In a four-page screed suspected to have been released by the El Paso gunman, the author lamented that his WASR 10 rifle, an AK-47 variant, couldn’t match the lethality of an AR-15. So, to boost his weapon’s killing capacity, he sought out 8M3 ammunition, a hollow-point rifle round known for its ability to expand and fragment on impact, creating catastrophic wounds. The gunman described the 8M3 as a “bullet unlike any other.”
Police are yet to address whether or not the gunman successfully acquired and used 8M3 ammunition in the August 3 shooting that left 20 people dead and 26 injured. But if the shooter did, it could have had grave consequences for victims, making the work of emergency responders and trauma surgeons more difficult. And the fact that the 8M3 is available at all to American civilians stems from the deep-seated fervor among both some sellers and gun owners for ever-more lethal technology.
The 8M3 was developed by the Russian military during the First Chechen War in the late ‘90s.

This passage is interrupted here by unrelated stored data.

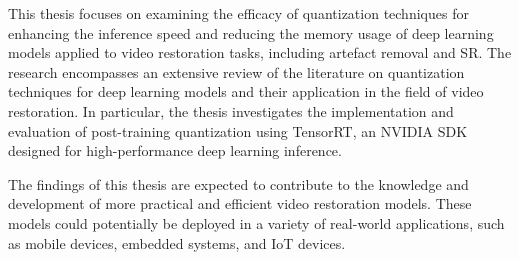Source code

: This thesis focuses on examining the efficacy of quantization techniques for enhancing the inference speed and reducing the memory usage of deep learning models applied to video restoration tasks, including artefact removal and SR. The research encompasses an extensive review of the literature on quantization techniques for deep learning models and their application in the field of video restoration. In particular, the thesis investigates the implementation and evaluation of post-training quantization using TensorRT, an NVIDIA SDK designed for high-performance deep learning inference.

The findings of this thesis are expected to contribute to the knowledge and development of more practical and efficient video restoration models. These models could potentially be deployed in a variety of real-world applications, such as mobile devices, embedded systems, and IoT devices.
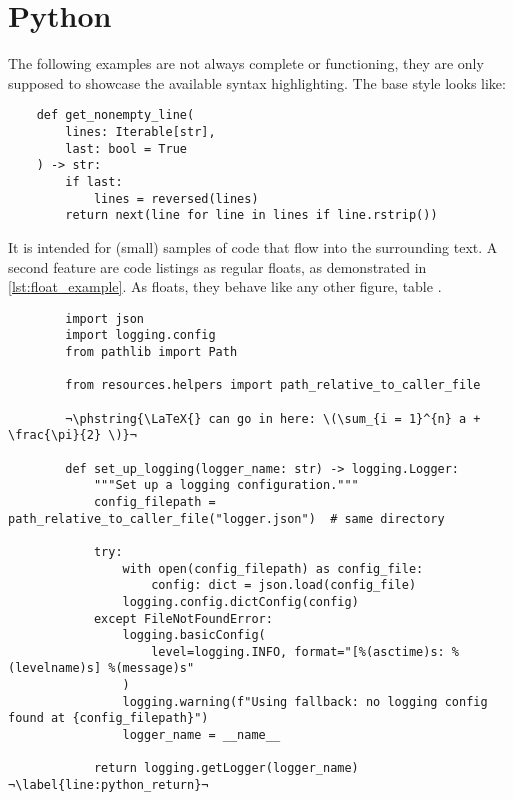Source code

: \section{Python}
The following examples are not always complete or functioning, they are only supposed
to showcase the available syntax highlighting.
The base style looks like:
\begin{verbatim}
    def get_nonempty_line(
        lines: Iterable[str],
        last: bool = True
    ) -> str:
        if last:
            lines = reversed(lines)
        return next(line for line in lines if line.rstrip())
\end{verbatim}
It is intended for (small) samples of code that flow into the surrounding text.
A second feature are code listings as regular floats, as demonstrated in
\cref{lst:float_example}.
As floats, they behave like any other figure, table .

\begin{listing}
    \caption{%
        This is a caption.
        Listings cannot be overly long since floats do not page-break. Therefore is the longlisting environment.%
    }
    \label{lst:float_example}
    \begin{verbatim}
        import json
        import logging.config
        from pathlib import Path

        from resources.helpers import path_relative_to_caller_file

        ¬\phstring{\LaTeX{} can go in here: \(\sum_{i = 1}^{n} a + \frac{\pi}{2} \)}¬

        def set_up_logging(logger_name: str) -> logging.Logger:
            """Set up a logging configuration."""
            config_filepath = path_relative_to_caller_file("logger.json")  # same directory

            try:
                with open(config_filepath) as config_file:
                    config: dict = json.load(config_file)
                logging.config.dictConfig(config)
            except FileNotFoundError:
                logging.basicConfig(
                    level=logging.INFO, format="[%(asctime)s: %(levelname)s] %(message)s"
                )
                logging.warning(f"Using fallback: no logging config found at {config_filepath}")
                logger_name = __name__

            return logging.getLogger(logger_name) ¬\label{line:python_return}¬
    \end{verbatim}
\end{listing}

Because of its uniquely destructive properties, the round is banned from use in international conflict under the Hague Convention. Russian forces only officially deployed the 8M3 during security and counterterrorism operations, missions that fall outside international warfare laws.
The new products can reliably fire 40 or more rounds before requiring reloading. They’re ending up in the hands of mass shooters.
In the gun industry, military innovation often drives consumer habits. For several years, the 8M3 was imported to the United States and available commercially. But in 2002, production of the round slowed in Russia, and America’s supply all but vanished.
The round’s devastating power and market scarcity earned it “mythical” status in the gun community. On shooting forums, the bullet has been described as the “jewel for self defense,” with gun owners seeking sources of leftover boxes. On one message board, aficinados described the “particularly nasty” round as perfect for a “SHTF” scenario, a common survivalist acronym that stands for “Shit Hits The Fan.” The poster urges readers to stockpile 8M3. “EVERYBODY should buy a case or two, minimum… you can buy cheap and stack deep!” Multiple sites hype the ammunition as ideal for cataclysmic scenarios.
The most common type of rifle round is what’s known as full metal jacket. These rounds, comprised of soft metal enveloped in a layer of harder metal, remain relatively solid when they strike a target, often punching straight through the soft tissue of the human body. Bullets like the 8M3 are hollowpoints, and have a dimple at the tip, which encourages the metal to deform and expand on impact. The expansion inflicts more damage on tissue and organs.
Responding to consumer demand for 8M3, SG Ammo, an Oklahoma-based ammunition seller, jump-started the flow of 8M3 bullets back into the United States. In 2016, the company cut a deal with importers to become the exclusive carrier of the round through 2017. The round’s reintroduction to the American market prompted one gun website to ask whether it was the “most lethal” AK round available.
“Here at SGAmmo we love 7.62×39 ammo (and guns), and over the years had a large number of requests to locate 8M3 spec ammo that had gone extinct back around 2002,” read a promotional message on SG Ammo’s website upon release of the newly imported round. “We went to the manufacturer and importer of UCW ammo and put our $$$ where our mouth is and had it custom made for our clients.”
To acquire the 8M3 from Russian manufacturers, SG Ammo partnered with Tulammo USA Inc., a Texas importer of Russian munitions. In May 2018, Tulammo USA came under fire for its close ties to sanctioned Russian oligarchs. Ed Grasso, Tulammo USA’s CEO, told ABC News that his company had no Russian citizens, or people from Russia, serving as board members or officers.
The 8M3 resurgence was met with great fanfare. “Folks, this is exactly what AK owners have been waiting for,” said reviewers at the The Firearms Blog. “The best part is the price.”
Although bloggers, shooting forums, and reviewers swear by the increased lethality of the ammunition, Sam Gabbert, an owner of SG Ammo, downplayed its effectiveness compared to other hollow-point rounds on the market. “There is a lot of misunderstanding, mostly due to internet legend that is more myth than fact,” he said.
Gabbert says that 8M3 ammunition stocks never really dried up in the U.S., and that the bullets were sold unmarked by major retailers. It was SG Ammo’s negotiations that got manufacturers and importers to label the ammo as 8M3 in a direct appeal to the thousands of customers requesting it.
Gabbert claims that the 8M3’s poor performance “led to a lot of consumer disappointment,” driving his company to discontinue the product four months ago. However, SG Ammo still offers the 8M3 bullets for sale on its website. A box of 100 rounds retails for $24.95. A box of 100 rounds retails for $24.95.